Before taking the field this spring, Rosander played out his second varsity basketball season. Sonora captured its first CIF basketball title since 1983, with Rico, Rodriguez and Rhodes the main contributors. Rosander came off the bench, but cheered like no tomorrow for his teammates.
He returned to his haven shortly after the winter season.
Rico, Rodriguez and Rhodes now are staples at Sonora baseball games.
“When I was on the bench, watching (them), I know it pumped them up seeing me losing it on the bench,” Rosander said. “Now I’m not on the bench, and they’re watching me, they’re cheering. That makes me want to fight for them. It feels good knowing they’re there, supporting me like I supported them.”
Tellers said Rosander is still learning his new position: the shifts, the bunt coverages and the like. But he has good mechanics and a fundamental understanding of the game. Rosander, Tellers said, works on the things he doesn’t do well. He’s always making adjustments.
Offensively, Rosander is a middle-of-the-order masher. Pitchers stay away from the inside of the plate, fearful of Rosander’s quick hands and strength. Instead, he feasts on a steady diet of outside, off-speed pitches. Rosander, as a result, often falls behind in counts, Tellers said. An unfavorable habit.
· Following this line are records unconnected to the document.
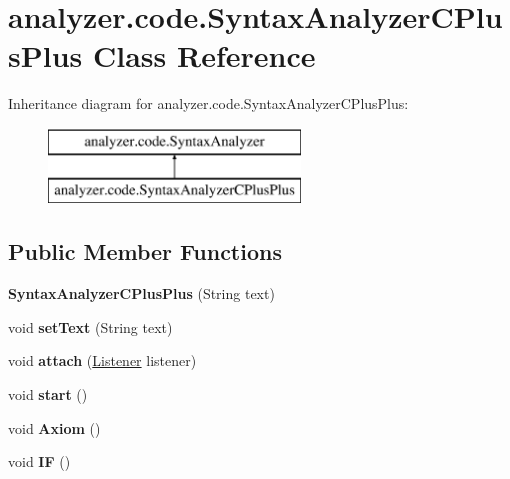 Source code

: \hypertarget{classanalyzer_1_1code_1_1SyntaxAnalyzerCPlusPlus}{}\section{analyzer.\+code.\+Syntax\+Analyzer\+C\+Plus\+Plus Class Reference}
\label{classanalyzer_1_1code_1_1SyntaxAnalyzerCPlusPlus}
Inheritance diagram for analyzer.\+code.\+Syntax\+Analyzer\+C\+Plus\+Plus\+:\begin{figure}[H]
\begin{center}
\leavevmode
\includegraphics[height=2.000000cm]{classanalyzer_1_1code_1_1SyntaxAnalyzerCPlusPlus}
\end{center}
\end{figure}
\subsection*{Public Member Functions}
\begin{DoxyCompactItemize}
\item 
\mbox{\label{classanalyzer_1_1code_1_1SyntaxAnalyzerCPlusPlus_a62ecabba5c6989ef558f0a991b3798a7}} 
{\bfseries Syntax\+Analyzer\+C\+Plus\+Plus} (String text)
\item 
\mbox{\label{classanalyzer_1_1code_1_1SyntaxAnalyzerCPlusPlus_ab687e2baba100eb38b3e0df3f68a2927}} 
void {\bfseries set\+Text} (String text)
\item 
\mbox{\label{classanalyzer_1_1code_1_1SyntaxAnalyzerCPlusPlus_ac016b5fa6a0eef248a16601c940af7a8}} 
void {\bfseries attach} (\hyperlink{classanalyzer_1_1code_1_1Listener}{Listener} listener)
\item 
\mbox{\label{classanalyzer_1_1code_1_1SyntaxAnalyzerCPlusPlus_a09c25e5223e8fd584b3bc01da4da8dc1}} 
void {\bfseries start} ()
\item 
\mbox{\label{classanalyzer_1_1code_1_1SyntaxAnalyzerCPlusPlus_a1f158c1f95c1835f4f0d6613d907bfe5}} 
void {\bfseries Axiom} ()
\item 
\mbox{\label{classanalyzer_1_1code_1_1SyntaxAnalyzerCPlusPlus_af226bd1ed332b7b5657dca919246ee46}} 
void {\bfseries IF} ()
\end{DoxyCompactItemize}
“It doesn’t matter what a pitcher throws me,” Rosander contests, “I’ve seen everything.”
Through Wednesday, Rosander touted a .397 batting average in 78 at-bats, with team highs in runs, RBI, doubles and multi-hit games.
“C’mon, Jake!” yells a young boy seated beside a friend in the bleachers.
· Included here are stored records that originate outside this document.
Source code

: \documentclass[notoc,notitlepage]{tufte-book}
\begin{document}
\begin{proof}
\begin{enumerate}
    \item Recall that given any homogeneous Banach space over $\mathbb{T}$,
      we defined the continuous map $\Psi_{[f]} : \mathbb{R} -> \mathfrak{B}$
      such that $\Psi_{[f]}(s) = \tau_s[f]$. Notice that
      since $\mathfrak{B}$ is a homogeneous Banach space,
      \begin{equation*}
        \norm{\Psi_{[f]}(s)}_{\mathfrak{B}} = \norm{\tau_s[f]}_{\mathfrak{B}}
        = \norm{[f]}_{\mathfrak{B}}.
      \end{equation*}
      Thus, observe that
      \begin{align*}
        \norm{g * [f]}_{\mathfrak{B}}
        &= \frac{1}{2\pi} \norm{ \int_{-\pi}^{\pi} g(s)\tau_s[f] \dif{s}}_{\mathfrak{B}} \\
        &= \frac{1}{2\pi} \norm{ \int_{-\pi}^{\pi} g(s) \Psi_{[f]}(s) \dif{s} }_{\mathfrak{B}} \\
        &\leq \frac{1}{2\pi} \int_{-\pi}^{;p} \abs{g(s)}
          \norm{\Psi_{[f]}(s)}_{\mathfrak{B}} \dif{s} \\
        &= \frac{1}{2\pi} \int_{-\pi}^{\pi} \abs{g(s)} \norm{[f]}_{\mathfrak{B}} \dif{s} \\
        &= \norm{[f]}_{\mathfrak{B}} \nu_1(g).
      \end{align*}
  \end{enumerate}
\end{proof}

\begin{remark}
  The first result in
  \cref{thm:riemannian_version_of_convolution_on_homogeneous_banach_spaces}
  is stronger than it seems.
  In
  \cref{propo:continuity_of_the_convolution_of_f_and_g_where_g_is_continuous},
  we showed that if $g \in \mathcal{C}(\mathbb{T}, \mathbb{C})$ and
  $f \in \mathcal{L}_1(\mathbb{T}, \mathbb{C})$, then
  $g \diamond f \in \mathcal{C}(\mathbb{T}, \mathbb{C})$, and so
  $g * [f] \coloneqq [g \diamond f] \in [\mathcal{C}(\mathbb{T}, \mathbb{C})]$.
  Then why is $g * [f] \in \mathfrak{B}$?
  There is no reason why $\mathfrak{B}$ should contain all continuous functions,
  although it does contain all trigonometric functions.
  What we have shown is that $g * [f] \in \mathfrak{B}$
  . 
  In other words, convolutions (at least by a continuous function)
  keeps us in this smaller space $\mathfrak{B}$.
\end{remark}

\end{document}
Sonora is playing Katella in the second round of the playoffs, and Rosander is leading off the top of the fourth inning. The score is tied, 1-1.
After taking a ball low, Rosander hits a high chopper to second base. He beats the throw to first.
The young boy high-fives his friend.
“Good job, Jake!” he yells.
Rosander scores later in the inning, giving Sonora a lead to which it would later add. Though threatened in the bottom of the seventh, Sonora wins, 5-2, advancing to the Division 4 quarterfinals a third consecutive year.
Rosander finishes the game with a single, a run scored, a walk and two strikeouts. Marginal numbers. Disappointing, even.
“It’s frustrating,” he’d said the previous week. “I’m so competitive, and because I’m so competitive, I don’t want to fail. If I go 1 for 3, I want more than that. Baseball keeps you wanting more. You’re never satisfied.”
Rosander recently signed his National Letter of Intent to play baseball next year at Brown University. He maintained a 4.3 GPA his senior year with classes such as Advanced Placement calculus and science. He has taken AP classes all four years of high school.
“It forces you to study,” he said of the curriculum. “If you do your homework and work hard, you’ll get good grades. It’s as easy as that.”
Rosander leaves for Rhode Island in September, but he’ll train individually and play enough travel ball “to stay fresh” in the summer.
Like Chandler, his former teammate, before him, Rosander is mentoring underclassmen, sharing tidbits of advice with sophomores and juniors that he wishes he'd received earlier in his career.
His legacy, as a result, will live through the next generation of Sonora ballplayers.
“He’s been a joy to have in the program,” Tellers said. “He’s been fun to watch. We want him to go out with a successful season, to send him off on a nice note. You hate to see him leave.”